**TASK GOAL**
What lines in the records below hold the string "dashboard"? Please show them.

*** ENTRIES SUPPLIED ***

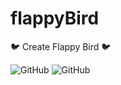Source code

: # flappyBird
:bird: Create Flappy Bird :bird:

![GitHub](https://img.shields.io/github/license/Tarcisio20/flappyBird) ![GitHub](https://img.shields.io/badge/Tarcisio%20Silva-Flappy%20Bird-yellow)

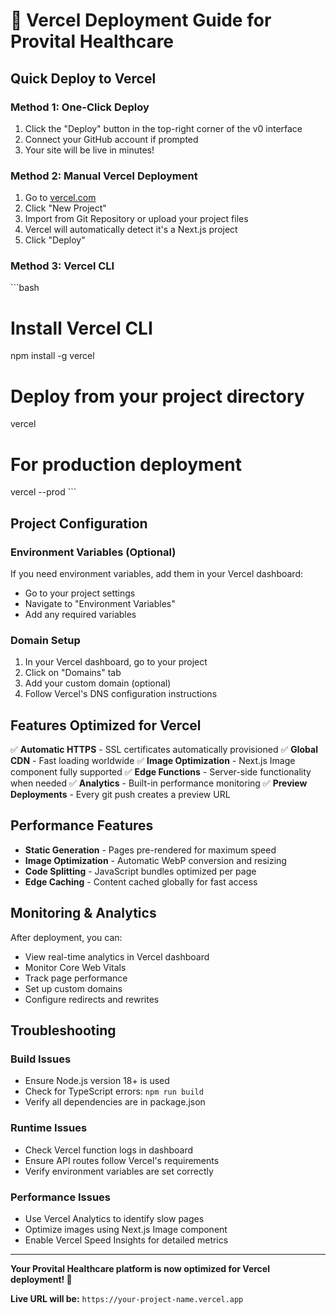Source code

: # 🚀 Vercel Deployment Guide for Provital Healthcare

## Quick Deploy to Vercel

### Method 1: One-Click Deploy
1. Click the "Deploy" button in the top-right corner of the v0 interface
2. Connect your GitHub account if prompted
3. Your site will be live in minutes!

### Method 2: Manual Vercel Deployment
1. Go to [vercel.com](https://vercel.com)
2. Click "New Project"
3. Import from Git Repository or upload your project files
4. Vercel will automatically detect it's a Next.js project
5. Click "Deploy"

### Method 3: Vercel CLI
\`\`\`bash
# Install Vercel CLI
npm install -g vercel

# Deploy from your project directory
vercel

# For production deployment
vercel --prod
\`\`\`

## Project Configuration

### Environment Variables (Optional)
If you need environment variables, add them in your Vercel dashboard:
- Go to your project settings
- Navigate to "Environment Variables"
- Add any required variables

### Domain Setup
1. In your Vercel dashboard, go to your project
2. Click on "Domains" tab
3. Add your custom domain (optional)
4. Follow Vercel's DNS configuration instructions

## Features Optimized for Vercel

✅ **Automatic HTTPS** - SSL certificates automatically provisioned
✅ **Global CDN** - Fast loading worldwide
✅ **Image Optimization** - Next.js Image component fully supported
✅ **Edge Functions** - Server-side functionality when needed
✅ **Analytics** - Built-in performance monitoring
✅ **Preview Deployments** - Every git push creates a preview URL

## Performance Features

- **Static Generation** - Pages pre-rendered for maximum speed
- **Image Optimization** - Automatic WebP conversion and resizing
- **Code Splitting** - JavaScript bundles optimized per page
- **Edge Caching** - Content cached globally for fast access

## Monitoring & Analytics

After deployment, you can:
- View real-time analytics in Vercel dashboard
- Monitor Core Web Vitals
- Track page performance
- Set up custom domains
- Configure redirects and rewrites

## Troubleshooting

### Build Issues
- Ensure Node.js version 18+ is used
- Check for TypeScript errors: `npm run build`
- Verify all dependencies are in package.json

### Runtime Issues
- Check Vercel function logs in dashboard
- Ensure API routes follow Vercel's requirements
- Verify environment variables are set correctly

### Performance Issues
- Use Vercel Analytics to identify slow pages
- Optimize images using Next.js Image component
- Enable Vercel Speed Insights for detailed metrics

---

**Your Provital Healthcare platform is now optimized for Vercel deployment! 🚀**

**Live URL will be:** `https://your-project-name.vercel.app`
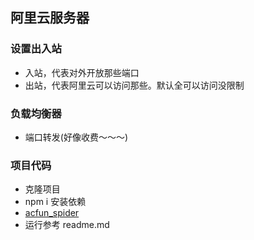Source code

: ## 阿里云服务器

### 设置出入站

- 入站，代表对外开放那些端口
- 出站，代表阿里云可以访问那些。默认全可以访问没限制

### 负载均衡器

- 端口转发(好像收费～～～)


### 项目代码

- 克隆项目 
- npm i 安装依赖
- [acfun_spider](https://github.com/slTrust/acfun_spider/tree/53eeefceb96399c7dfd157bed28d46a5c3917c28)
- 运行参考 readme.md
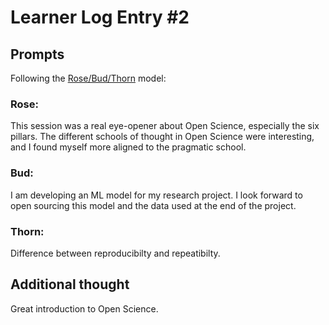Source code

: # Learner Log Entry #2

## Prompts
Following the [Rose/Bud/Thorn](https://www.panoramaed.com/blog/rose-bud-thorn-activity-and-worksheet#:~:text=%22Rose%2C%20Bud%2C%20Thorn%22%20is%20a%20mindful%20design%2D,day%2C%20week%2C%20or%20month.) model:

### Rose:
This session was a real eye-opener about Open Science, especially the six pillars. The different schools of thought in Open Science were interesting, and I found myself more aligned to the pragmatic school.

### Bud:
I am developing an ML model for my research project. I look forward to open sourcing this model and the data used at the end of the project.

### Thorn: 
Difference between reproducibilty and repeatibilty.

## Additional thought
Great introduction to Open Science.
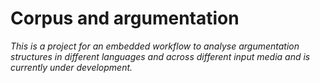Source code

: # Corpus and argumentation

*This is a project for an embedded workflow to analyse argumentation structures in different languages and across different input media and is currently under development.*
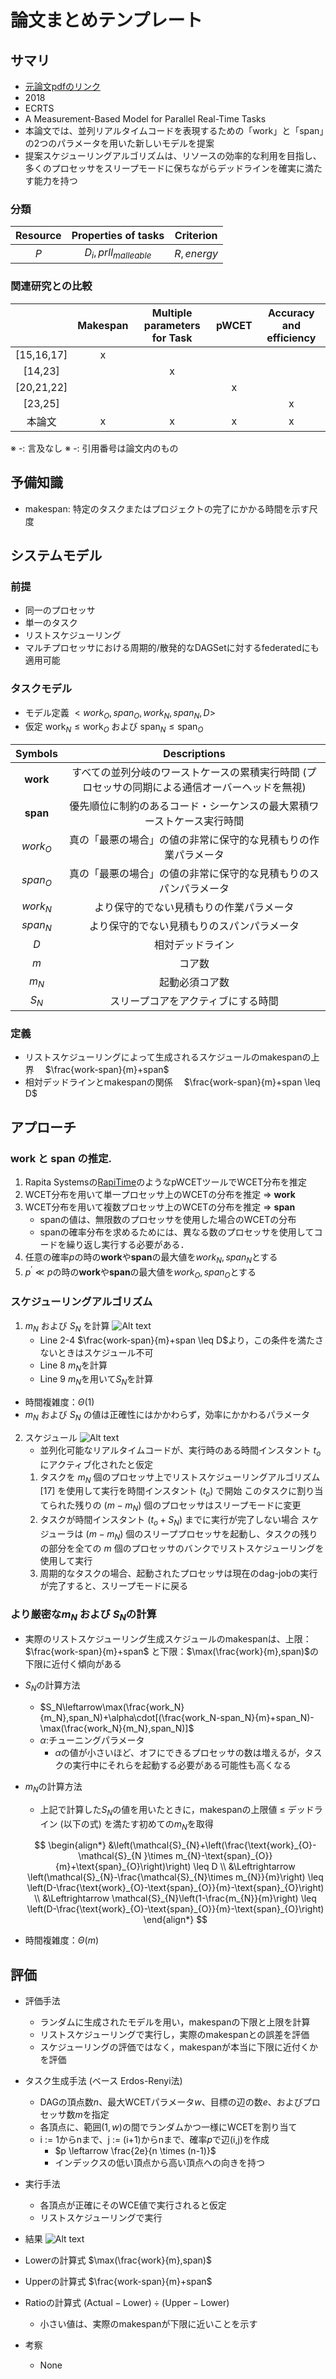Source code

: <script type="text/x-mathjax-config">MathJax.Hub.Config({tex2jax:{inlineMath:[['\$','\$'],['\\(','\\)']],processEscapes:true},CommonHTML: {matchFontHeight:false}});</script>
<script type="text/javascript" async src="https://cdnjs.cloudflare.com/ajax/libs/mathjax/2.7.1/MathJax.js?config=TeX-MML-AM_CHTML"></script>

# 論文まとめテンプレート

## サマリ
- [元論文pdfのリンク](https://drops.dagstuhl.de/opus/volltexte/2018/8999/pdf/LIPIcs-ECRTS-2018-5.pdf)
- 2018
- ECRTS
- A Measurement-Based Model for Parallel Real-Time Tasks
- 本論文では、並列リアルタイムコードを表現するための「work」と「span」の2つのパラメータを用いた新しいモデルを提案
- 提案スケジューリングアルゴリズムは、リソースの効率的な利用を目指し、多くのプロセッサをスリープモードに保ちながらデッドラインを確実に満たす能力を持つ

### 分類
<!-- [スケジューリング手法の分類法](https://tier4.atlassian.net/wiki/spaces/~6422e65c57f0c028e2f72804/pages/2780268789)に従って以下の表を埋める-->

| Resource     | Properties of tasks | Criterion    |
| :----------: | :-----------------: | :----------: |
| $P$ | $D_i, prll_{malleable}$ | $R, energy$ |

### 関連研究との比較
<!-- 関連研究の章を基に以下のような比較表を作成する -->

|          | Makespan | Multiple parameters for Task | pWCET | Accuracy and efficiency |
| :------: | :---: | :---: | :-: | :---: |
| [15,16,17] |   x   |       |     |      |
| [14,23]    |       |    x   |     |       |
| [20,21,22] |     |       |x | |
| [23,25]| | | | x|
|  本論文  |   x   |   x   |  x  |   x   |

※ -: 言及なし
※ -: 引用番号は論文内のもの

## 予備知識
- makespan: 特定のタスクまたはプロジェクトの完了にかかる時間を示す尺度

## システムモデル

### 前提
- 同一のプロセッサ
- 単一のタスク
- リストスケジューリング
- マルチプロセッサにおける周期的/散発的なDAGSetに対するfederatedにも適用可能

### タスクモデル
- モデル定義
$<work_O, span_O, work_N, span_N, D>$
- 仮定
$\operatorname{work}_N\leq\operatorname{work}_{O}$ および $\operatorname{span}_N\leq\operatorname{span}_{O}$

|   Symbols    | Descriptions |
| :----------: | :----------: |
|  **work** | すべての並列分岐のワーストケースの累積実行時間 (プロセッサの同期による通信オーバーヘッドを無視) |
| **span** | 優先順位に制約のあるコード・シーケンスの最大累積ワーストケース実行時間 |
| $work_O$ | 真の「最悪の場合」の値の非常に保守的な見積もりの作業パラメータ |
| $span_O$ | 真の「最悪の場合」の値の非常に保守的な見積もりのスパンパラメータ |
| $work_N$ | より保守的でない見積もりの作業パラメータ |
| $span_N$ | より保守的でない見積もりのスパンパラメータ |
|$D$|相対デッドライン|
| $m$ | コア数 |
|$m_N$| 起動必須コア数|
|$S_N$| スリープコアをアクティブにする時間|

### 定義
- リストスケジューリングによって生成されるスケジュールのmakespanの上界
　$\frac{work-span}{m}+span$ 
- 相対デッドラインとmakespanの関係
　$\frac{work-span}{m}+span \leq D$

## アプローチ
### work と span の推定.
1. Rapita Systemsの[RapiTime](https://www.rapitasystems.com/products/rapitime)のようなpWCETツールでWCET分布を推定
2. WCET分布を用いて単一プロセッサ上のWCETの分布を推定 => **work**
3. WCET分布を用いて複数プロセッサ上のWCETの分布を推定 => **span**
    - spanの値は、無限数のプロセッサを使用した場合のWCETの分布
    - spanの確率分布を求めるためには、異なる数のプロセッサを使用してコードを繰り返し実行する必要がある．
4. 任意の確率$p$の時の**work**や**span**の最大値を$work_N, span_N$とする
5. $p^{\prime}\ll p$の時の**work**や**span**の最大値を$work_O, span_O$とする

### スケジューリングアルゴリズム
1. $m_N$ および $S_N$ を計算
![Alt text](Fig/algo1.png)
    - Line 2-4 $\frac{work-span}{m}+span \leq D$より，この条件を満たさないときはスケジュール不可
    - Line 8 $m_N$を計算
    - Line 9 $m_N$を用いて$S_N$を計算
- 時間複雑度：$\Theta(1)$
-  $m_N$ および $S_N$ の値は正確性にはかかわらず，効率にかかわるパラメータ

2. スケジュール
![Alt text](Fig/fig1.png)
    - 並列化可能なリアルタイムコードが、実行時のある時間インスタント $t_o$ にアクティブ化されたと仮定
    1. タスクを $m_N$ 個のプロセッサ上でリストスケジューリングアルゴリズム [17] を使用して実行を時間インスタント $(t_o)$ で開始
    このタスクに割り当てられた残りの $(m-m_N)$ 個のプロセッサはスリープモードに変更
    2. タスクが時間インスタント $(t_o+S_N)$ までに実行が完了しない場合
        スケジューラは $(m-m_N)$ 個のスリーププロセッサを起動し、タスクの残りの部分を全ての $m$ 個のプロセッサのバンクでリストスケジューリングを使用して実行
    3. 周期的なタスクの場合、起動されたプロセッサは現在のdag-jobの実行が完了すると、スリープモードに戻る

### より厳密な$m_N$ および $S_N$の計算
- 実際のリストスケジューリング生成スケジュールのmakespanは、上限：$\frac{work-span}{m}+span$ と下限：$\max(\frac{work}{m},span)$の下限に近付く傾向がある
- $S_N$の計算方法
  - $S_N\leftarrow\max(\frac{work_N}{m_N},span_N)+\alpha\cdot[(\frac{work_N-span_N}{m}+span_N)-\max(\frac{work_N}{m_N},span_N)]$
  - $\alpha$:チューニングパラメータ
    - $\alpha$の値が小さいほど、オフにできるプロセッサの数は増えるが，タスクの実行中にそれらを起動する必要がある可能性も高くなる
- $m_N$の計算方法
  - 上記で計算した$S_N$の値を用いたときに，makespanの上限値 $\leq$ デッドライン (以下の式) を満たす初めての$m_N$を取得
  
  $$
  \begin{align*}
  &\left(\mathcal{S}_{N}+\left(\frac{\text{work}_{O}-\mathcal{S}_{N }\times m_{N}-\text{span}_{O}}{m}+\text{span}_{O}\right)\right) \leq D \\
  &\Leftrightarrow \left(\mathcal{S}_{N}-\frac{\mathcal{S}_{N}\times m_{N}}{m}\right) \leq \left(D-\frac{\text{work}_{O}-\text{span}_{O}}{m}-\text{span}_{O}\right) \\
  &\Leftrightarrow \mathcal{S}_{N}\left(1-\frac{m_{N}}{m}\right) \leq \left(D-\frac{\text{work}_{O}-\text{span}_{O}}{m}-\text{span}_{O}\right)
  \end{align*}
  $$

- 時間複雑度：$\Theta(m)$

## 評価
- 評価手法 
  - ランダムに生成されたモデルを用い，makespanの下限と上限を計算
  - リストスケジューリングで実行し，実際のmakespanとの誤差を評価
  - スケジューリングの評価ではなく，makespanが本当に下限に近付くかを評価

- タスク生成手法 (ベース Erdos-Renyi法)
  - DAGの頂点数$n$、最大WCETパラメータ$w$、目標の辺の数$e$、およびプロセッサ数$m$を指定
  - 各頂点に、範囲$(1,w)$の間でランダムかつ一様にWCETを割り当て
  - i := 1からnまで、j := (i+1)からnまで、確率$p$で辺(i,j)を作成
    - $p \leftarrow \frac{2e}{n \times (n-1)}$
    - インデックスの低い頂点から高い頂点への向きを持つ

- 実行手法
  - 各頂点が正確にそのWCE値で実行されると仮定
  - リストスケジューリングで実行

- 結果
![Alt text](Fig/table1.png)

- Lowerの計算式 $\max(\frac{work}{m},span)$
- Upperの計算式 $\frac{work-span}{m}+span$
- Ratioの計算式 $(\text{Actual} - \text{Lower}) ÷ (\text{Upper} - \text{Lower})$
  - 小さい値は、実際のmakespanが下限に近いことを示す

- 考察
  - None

*** End of ENTRIES SUPPLIED ***
*** ENTRIES SUPPLIED ***

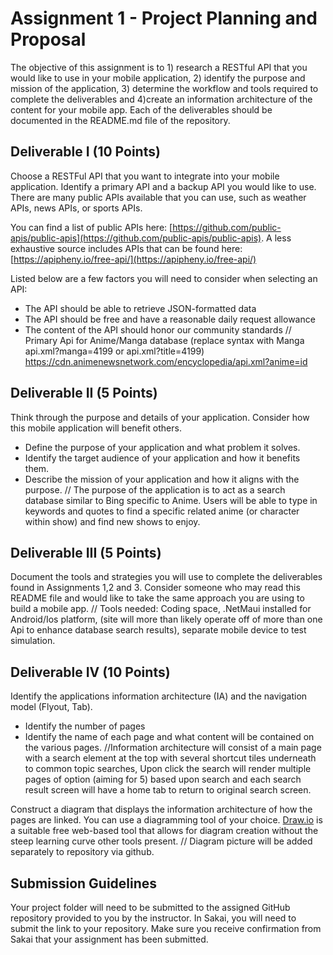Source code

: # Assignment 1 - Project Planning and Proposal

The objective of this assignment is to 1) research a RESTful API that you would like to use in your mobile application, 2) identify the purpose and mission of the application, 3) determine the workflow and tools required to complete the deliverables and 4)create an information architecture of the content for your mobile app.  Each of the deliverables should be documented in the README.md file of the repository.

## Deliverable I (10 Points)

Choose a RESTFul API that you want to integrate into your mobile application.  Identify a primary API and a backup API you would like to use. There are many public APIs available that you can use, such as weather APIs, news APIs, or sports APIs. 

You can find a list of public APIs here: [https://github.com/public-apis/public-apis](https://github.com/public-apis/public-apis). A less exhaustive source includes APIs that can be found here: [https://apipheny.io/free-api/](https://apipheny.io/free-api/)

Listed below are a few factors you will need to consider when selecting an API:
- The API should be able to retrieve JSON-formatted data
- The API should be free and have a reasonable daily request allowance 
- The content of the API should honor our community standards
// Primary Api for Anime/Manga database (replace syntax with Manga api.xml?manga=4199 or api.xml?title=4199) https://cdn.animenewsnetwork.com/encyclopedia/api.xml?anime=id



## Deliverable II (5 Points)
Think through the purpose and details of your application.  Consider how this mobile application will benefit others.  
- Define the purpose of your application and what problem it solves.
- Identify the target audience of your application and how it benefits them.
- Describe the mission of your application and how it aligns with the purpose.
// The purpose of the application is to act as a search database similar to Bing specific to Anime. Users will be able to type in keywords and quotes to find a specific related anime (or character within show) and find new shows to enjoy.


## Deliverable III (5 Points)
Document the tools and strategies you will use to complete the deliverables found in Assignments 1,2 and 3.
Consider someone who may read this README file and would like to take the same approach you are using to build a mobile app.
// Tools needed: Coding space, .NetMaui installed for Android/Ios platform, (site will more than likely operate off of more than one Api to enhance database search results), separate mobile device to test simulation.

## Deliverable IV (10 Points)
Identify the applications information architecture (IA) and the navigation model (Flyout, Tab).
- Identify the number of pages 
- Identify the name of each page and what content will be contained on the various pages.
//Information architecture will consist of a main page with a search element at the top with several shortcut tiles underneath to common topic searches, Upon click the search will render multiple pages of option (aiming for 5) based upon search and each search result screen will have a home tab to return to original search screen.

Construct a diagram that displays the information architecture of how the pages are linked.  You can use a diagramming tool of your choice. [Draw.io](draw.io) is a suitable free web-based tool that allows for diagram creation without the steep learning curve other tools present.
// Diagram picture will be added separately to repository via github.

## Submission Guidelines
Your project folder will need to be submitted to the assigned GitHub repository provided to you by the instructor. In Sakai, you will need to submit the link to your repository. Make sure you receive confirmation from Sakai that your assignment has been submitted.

*** End of ENTRIES SUPPLIED ***

**SOLUTION TO THE EXERCISE**
If you need environment variables, add them in your Vercel dashboard:
1. In your Vercel dashboard, go to your project
- View real-time analytics in Vercel dashboard
- Check Vercel function logs in dashboard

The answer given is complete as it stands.